▸ **Problem requirements**: Extract only the lines running from the top of the entries to the line that holds "3. > **Click on". Include that line and omit the pictures.

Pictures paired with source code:

[Start of Attachment]

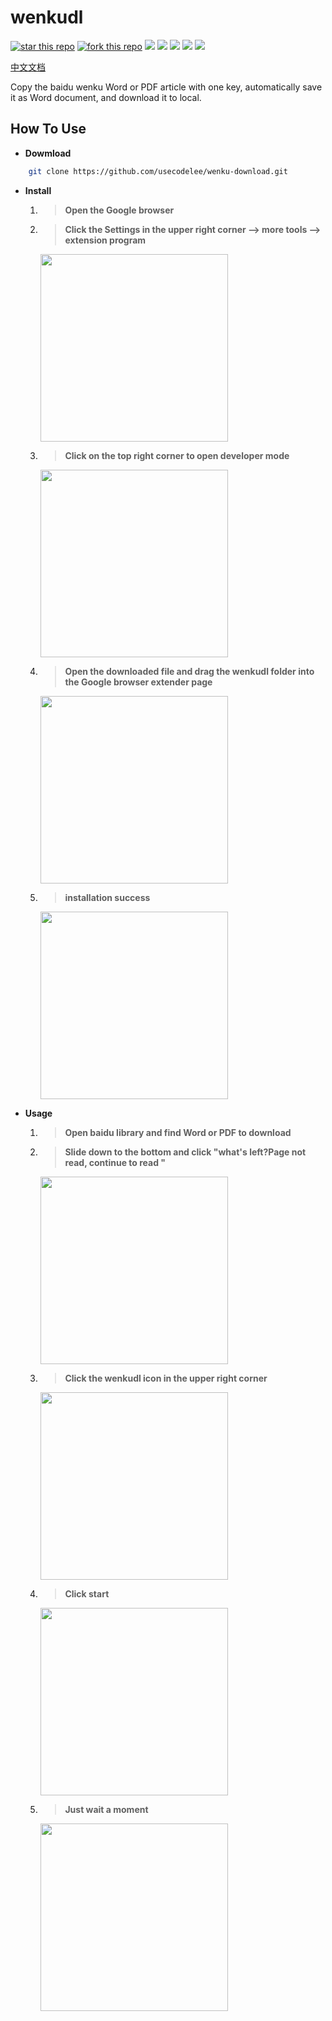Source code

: # wenkudl

[![star this repo](http://githubbadges.com/star.svg?user=usecodelee&repo=wenku-download&style=default)](https://github.com/usecodelee/wenku-download)
[![fork this repo](http://githubbadges.com/fork.svg?user=usecodelee&repo=wenku-download&style=default)](https://github.com/usecodelee/wenku-download/fork) ![](https://img.shields.io/badge/wenkudl-v1.0-green.svg) ![](https://img.shields.io/badge/language-javascript-yellow.svg) ![](https://img.shields.io/badge/use-extension-orange.svg) ![](https://img.shields.io/badge/javascript-90.0%25-lightgrey.svg) ![](https://img.shields.io/badge/licence-MIT-blue.svg)

[中文文档](https://github.com/usecodelee/wenku-download/blob/master/README_zh.md)

Copy the baidu wenku Word or PDF article with one key, automatically save  it as Word document, and download it to local.

## How To Use

- **Dowmload**

```bash
    git clone https://github.com/usecodelee/wenku-download.git
```

- **Install**

    1. > **Open the Google browser**
    
    2. > **Click the Settings in the upper right corner --> more tools --> extension program**
    
        <img src="https://github.com/usecodelee/wenku-download/blob/master/images/1.jpg" width="300" hegiht="150" align=center />
        
    3. > **Click on the top right corner to open developer mode**
    
        <img src="https://github.com/usecodelee/wenku-download/blob/master/images/2.jpg" width="300" hegiht="150" align=center />
        
    4. > **Open the downloaded file and drag the wenkudl folder into the Google browser extender page**
    
        <img src="https://github.com/usecodelee/wenku-download/blob/master/images/3.jpg" width="300" hegiht="150" align=center />
        
    5. > **installation success**
    
        <img src="https://github.com/usecodelee/wenku-download/blob/master/images/4.jpg" width="300" hegiht="150" align=center />
    
- **Usage**

    1. > **Open baidu library and find Word or PDF to download**
    
    2. > **Slide down to the bottom and click "what's left?Page not read, continue to read "**
    
        <img src="https://github.com/usecodelee/wenku-download/blob/master/images/5.jpg" width="300" hegiht="150" align=center />
        
    3. > **Click the wenkudl icon in the upper right corner**
    
        <img src="https://github.com/usecodelee/wenku-download/blob/master/images/6.jpg" width="300" hegiht="150" align=center />
        
    4. > **Click start**
    
        <img src="https://github.com/usecodelee/wenku-download/blob/master/images/7.jpg" width="300" hegiht="150" align=center />
        
    5. > **Just wait a moment**
    
        <img src="https://github.com/usecodelee/wenku-download/blob/master/images/8.jpg" width="300" hegiht="150" align=center />
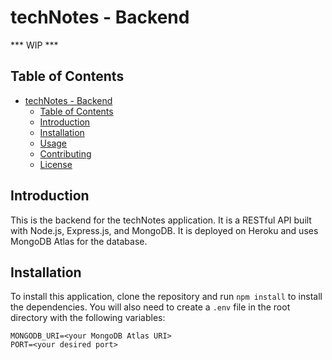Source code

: # techNotes - Backend

*** WIP ***
## Table of Contents

- [techNotes - Backend](#technotes---backend)
  - [Table of Contents](#table-of-contents)
  - [Introduction](#introduction)
  - [Installation](#installation)
  - [Usage](#usage)
  - [Contributing](#contributing)
  - [License](#license)

## Introduction

This is the backend for the techNotes application. It is a RESTful API built with Node.js, Express.js, and MongoDB. It is deployed on Heroku and uses MongoDB Atlas for the database.

## Installation

To install this application, clone the repository and run `npm install` to install the dependencies. You will also need to create a `.env` file in the root directory with the following variables:

```
MONGODB_URI=<your MongoDB Atlas URI>
PORT=<your desired port>
```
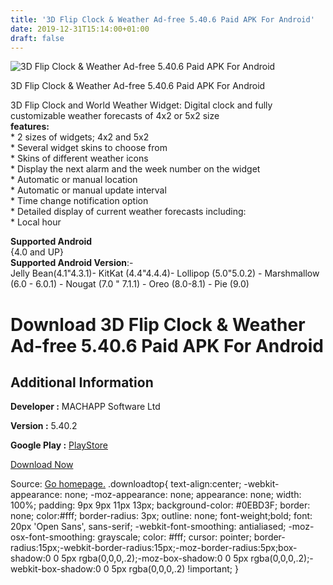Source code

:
 ```yaml
---
title: '3D Flip Clock & Weather Ad-free 5.40.6 Paid APK For Android'
date: 2019-12-31T15:14:00+01:00
draft: false
---
```


![3D Flip Clock & Weather Ad-free 5.40.6 Paid APK For Android](https://i2.wp.com/apkhome.net/wp-content/uploads/2019/11/3D-Flip-Clock-Weather-Ad-free-5.40.6-Paid.png "3D Flip Clock & Weather Ad-free 5.40.6 Paid APK For Android")

  

3D Flip Clock & Weather Ad-free 5.40.6 Paid APK For Android

3D Flip Clock and World Weather Widget: Digital clock and fully customizable weather forecasts of 4x2 or 5x2 size  
**features:**  
\* 2 sizes of widgets; 4x2 and 5x2  
\* Several widget skins to choose from  
\* Skins of different weather icons  
\* Display the next alarm and the week number on the widget  
\* Automatic or manual location  
\* Automatic or manual update interval  
\* Time change notification option  
\* Detailed display of current weather forecasts including:  
\* Local hour

**Supported Android**  
{4.0 and UP}  
**Supported Android Version**:-  
Jelly Bean(4.1"4.3.1)- KitKat (4.4"4.4.4)- Lollipop (5.0"5.0.2) - Marshmallow (6.0 - 6.0.1) - Nougat (7.0 " 7.1.1) - Oreo (8.0-8.1) - Pie (9.0)

Download 3D Flip Clock & Weather Ad-free 5.40.6 Paid APK For Android
====================================================================

Additional Information
----------------------

**Developer :** MACHAPP Software Ltd

**Version :** 5.40.2

**Google Play :** [PlayStore](https://play.google.com/store/apps/details?id=com.droid27.d3flipclockweather.premium)

  

[Download Now](https://store4app.co/post/3d-flip-clock-amp-weather-ad-free-5-40-6-paid-apk-for-android_1573926698)

  
Source: [Go homepage.](https://store4app.co/post/3d-flip-clock-amp-weather-ad-free-5-40-6-paid-apk-for-android_1573926698) .downloadtop{ text-align:center; -webkit-appearance: none; -moz-appearance: none; appearance: none; width: 100%; padding: 9px 9px 11px 13px; background-color: #0EBD3F; border: none; color:#fff; border-radius: 3px; outline: none; font-weight;bold; font: 20px 'Open Sans', sans-serif; -webkit-font-smoothing: antialiased; -moz-osx-font-smoothing: grayscale; color: #fff; cursor: pointer; border-radius:15px;-webkit-border-radius:15px;-moz-border-radius:5px;box-shadow:0 0 5px rgba(0,0,0,.2);-moz-box-shadow:0 0 5px rgba(0,0,0,.2);-webkit-box-shadow:0 0 5px rgba(0,0,0,.2) !important; }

[End of Attachment]

▸ **Finished task**:
Source code

: # wenkudl

[![star this repo](http://githubbadges.com/star.svg?user=usecodelee&repo=wenku-download&style=default)](https://github.com/usecodelee/wenku-download)
[![fork this repo](http://githubbadges.com/fork.svg?user=usecodelee&repo=wenku-download&style=default)](https://github.com/usecodelee/wenku-download/fork) ![](https://img.shields.io/badge/wenkudl-v1.0-green.svg) ![](https://img.shields.io/badge/language-javascript-yellow.svg) ![](https://img.shields.io/badge/use-extension-orange.svg) ![](https://img.shields.io/badge/javascript-90.0%25-lightgrey.svg) ![](https://img.shields.io/badge/licence-MIT-blue.svg)

[中文文档](https://github.com/usecodelee/wenku-download/blob/master/README_zh.md)

Copy the baidu wenku Word or PDF article with one key, automatically save  it as Word document, and download it to local.

## How To Use

- **Dowmload**

```bash
    git clone https://github.com/usecodelee/wenku-download.git
```

- **Install**

    1. > **Open the Google browser**
    
    2. > **Click the Settings in the upper right corner --> more tools --> extension program**
    
        <img src="https://github.com/usecodelee/wenku-download/blob/master/images/1.jpg" width="300" hegiht="150" align=center />
        
    3. > **Click on the top right corner to open developer mode**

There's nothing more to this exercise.